Democratic vice presidential candidate and Minnesota Governor Tim Walz speaks at the International Convention of the American Federation of State, County and Municipal Employees at the Los Angeles Convention Center on Tuesday in Los Angeles.  (Mario Tama)
By Jazmine Ulloa New York Times

LA VISTA, Neb. – Cinnamon rolls and chili. The Yale of the Midwest. A runza.

Gov. Tim Walz of Minnesota, back home in Nebraska on Saturday, delivered his usual appeals to joy and freedom, along with some jabs at former President Donald Trump and his running mate, Sen. JD Vance of Ohio. But this time, he added a flex of his Nebraska roots and his knowledge of the state’s culture.

Walz spoke of growing up in the tiny village of Butte, graduating from Chadron State College – “the Yale of the Midwest,” he said to laughs – and serving in the state’s Army National Guard, in which he enlisted at 17. He was introduced by one of his former high school students in the state and had former Butte classmates in the audience.

“We have a slogan here – Nebraska, it is not for everyone,” he told a boisterous audience at a theater in La Vista, Nebraska, a suburb of Omaha. “Well, it certainly ain’t for Donald Trump, I’ll tell you that much.”

The stop in his home state offered Walz another chance to reach rural, working-class and moderate voters, as he and Vice President Kamala Harris cast themselves as fighters for the middle class.

Nebraska is one of two states (along with Maine) that award an electoral vote to the winner of each congressional district. A presidential candidate can lose the state and still earn electoral votes there.

Nebraska is solidly Republican, but its 2nd District, which encompasses Omaha and is known as Nebraska’s blue dot, is a swing region that voted for Barack Obama in 2008 and Joe Biden in 2020. Biden won with 56.4% of the vote.

In the spring, Nebraska Republicans, under pressure from Trump; the state’s governor, Jim Pillen; and conservative activists, renewed an effort to move to a “winner-take-all” system in presidential elections.

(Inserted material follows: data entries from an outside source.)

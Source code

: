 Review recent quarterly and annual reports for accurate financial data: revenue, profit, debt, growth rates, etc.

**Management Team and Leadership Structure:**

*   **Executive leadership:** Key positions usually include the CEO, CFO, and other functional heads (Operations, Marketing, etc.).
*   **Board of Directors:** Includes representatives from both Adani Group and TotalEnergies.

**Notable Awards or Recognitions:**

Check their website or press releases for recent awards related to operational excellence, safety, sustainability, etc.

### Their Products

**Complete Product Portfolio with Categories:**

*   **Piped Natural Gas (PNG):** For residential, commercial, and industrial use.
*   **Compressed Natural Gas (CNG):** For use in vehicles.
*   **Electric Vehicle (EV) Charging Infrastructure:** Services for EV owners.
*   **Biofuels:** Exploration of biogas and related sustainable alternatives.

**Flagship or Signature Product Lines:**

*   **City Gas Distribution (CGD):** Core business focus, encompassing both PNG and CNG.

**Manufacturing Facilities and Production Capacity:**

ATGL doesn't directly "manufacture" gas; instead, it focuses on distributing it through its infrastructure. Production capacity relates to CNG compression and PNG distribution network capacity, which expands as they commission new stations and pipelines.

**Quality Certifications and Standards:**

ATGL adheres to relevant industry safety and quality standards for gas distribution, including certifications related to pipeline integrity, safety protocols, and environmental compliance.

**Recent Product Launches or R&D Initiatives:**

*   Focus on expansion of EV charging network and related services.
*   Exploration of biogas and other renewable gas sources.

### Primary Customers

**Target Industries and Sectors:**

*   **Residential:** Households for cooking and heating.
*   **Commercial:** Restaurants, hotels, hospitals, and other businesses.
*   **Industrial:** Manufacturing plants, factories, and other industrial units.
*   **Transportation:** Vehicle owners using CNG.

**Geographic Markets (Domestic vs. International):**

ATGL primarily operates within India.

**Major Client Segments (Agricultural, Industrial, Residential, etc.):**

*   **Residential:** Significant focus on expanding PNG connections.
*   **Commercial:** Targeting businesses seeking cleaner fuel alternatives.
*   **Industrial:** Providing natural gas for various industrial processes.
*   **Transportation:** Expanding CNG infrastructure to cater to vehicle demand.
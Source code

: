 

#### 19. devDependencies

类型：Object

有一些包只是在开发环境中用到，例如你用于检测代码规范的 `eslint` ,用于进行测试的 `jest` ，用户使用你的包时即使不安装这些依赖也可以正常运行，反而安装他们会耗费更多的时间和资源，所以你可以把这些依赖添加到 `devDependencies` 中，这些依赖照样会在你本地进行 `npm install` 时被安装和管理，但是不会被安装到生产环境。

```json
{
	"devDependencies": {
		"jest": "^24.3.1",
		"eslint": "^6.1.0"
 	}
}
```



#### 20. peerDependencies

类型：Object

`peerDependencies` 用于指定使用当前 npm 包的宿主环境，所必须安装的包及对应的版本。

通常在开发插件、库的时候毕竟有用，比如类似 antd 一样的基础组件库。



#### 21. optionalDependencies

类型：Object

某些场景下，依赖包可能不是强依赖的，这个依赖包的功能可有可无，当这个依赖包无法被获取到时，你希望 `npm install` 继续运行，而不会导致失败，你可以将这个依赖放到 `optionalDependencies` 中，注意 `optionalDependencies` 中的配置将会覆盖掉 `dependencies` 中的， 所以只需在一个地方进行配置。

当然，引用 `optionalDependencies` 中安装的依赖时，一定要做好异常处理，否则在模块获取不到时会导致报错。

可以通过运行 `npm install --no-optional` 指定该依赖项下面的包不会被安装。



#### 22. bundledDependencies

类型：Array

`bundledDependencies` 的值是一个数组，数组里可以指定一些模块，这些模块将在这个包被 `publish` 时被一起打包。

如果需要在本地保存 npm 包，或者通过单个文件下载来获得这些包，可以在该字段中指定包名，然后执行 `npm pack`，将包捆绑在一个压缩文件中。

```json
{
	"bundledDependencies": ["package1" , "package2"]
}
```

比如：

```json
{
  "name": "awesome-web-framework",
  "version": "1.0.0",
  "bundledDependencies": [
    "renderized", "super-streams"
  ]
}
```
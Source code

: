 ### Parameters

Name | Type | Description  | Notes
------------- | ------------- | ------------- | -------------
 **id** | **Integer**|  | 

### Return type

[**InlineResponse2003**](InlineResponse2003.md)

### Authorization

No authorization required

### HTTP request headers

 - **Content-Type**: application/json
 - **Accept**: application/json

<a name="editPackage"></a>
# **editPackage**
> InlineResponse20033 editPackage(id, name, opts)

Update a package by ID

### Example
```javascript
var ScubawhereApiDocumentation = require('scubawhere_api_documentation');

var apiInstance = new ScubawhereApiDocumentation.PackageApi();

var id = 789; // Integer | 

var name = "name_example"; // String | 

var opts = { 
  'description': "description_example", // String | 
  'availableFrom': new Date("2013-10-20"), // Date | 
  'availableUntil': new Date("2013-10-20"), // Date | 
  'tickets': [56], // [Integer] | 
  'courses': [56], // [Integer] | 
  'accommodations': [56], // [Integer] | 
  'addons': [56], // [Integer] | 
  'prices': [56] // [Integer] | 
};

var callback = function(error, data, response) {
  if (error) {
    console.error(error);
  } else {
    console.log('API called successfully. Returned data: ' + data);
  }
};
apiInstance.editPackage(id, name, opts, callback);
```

State legislators overwhelmingly voted against the proposal.

Vance is expected at a fundraiser in Omaha this month.

“It is not just symbolic,” Pete Festersen, the president of the Omaha City Council, said of Walz’s stop in the state. “It shows they can compete through the Midwest and certainly for our electoral vote, and that can make a difference this election.”

In a statement, Steven Cheung, a spokesperson for the Trump campaign, criticized Walz’s platform and record, saying that Walz and Harris had “nothing to offer the American people other than their radical, communist ideas.”

Walz was born in West Point, a rural town of roughly 3,500 people northwest of Omaha, and spent much of his younger days in Butte and Valentine, Nebraska. His mother was a community activist and his father a public school administrator, and he became a high school teacher and coach in Nebraska after a year of teaching in China. He met his wife, Gwen, also a teacher, at the Nebraska school, and the two moved to her native Minnesota in 1996.

Onstage, Walz joked that Vance would probably call a runza – a bread pocket filled with beef, cabbage or sauerkraut, and a regional specialty – “a Hot Pocket.” He said his parents and the communities he grew up in taught him to “show generosity towards your neighbor,” to “work for the common good” and that chili and cinnamon rolls – a sweet and spicy favorite in Nebraska – is a good combination.

He pledged that a Harris administration would cut taxes – and “not for the billionaires” – lower the cost for rent and prescription drugs and work to provide families relief from medical debt. He argued that it was the Harris-Walz campaign that embodied small-town values.

“As we are running on these values, let’s take them to the White House,” he said.